Information supplied:
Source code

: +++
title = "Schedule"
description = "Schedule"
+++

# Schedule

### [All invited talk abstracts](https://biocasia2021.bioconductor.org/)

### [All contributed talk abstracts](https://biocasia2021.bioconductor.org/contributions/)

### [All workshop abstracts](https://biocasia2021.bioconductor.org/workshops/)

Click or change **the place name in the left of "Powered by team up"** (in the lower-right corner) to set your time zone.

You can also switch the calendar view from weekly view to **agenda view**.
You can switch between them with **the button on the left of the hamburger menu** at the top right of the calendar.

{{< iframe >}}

---

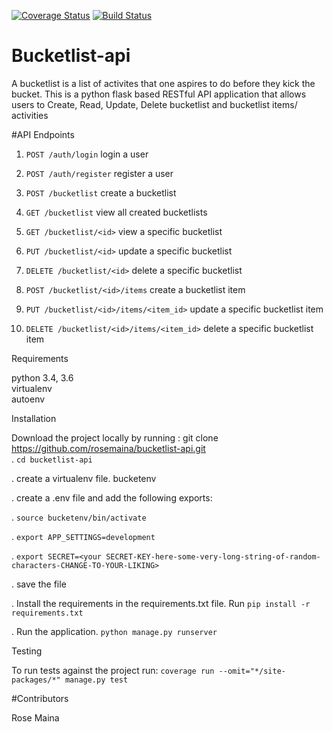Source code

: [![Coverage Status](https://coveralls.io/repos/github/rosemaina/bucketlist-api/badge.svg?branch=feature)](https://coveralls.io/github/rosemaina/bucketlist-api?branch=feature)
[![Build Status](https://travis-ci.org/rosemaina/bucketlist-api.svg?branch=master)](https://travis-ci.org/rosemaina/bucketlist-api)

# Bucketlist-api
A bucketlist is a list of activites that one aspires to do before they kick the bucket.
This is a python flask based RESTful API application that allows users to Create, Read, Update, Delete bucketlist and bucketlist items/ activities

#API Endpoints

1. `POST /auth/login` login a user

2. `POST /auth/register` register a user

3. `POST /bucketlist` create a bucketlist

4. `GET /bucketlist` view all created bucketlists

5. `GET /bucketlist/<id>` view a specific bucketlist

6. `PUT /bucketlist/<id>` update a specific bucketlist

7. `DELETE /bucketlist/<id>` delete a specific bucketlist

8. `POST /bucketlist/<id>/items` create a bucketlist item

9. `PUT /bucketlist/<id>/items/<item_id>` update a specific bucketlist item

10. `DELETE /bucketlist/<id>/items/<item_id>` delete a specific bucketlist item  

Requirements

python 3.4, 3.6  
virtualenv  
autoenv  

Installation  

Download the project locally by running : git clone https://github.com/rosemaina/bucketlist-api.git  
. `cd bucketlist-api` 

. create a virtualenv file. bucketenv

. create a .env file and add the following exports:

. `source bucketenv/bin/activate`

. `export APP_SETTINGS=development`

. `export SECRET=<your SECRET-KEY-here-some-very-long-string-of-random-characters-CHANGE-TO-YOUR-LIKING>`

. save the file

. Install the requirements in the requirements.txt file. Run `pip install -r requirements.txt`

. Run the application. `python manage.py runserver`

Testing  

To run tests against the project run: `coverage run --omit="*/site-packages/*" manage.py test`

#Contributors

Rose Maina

* * *

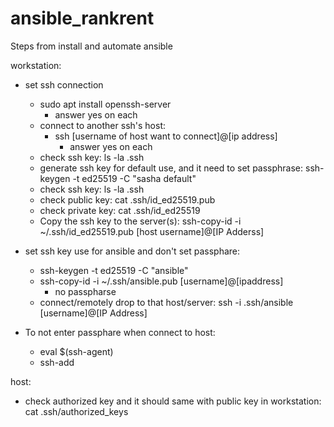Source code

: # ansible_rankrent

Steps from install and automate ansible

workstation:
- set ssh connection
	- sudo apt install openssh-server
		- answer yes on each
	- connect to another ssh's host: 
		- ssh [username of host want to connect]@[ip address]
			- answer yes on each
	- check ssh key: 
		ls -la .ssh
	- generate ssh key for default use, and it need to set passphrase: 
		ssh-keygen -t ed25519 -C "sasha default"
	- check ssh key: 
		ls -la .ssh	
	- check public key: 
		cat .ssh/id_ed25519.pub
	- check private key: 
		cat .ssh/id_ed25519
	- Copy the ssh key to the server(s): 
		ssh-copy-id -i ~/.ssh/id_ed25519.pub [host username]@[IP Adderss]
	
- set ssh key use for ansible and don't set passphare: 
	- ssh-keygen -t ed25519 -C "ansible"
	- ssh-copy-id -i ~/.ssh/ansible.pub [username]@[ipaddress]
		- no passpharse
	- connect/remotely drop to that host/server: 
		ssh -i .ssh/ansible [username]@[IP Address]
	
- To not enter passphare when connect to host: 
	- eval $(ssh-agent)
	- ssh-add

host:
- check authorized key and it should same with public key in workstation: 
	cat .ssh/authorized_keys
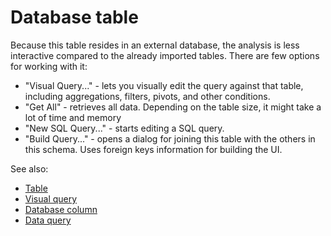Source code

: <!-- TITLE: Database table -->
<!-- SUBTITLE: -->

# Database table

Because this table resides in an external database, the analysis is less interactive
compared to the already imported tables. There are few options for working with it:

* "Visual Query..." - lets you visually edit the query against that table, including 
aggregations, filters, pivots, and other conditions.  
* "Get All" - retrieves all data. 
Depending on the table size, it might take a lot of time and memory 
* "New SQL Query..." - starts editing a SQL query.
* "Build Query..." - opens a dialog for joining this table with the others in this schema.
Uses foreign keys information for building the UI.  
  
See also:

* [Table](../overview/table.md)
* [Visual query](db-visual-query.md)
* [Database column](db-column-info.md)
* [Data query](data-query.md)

Assignment: All lines of the records containing "from" should be shown.

Solution to this task:
You can also switch the calendar view from weekly view to **agenda view**.
Steps from install and automate ansible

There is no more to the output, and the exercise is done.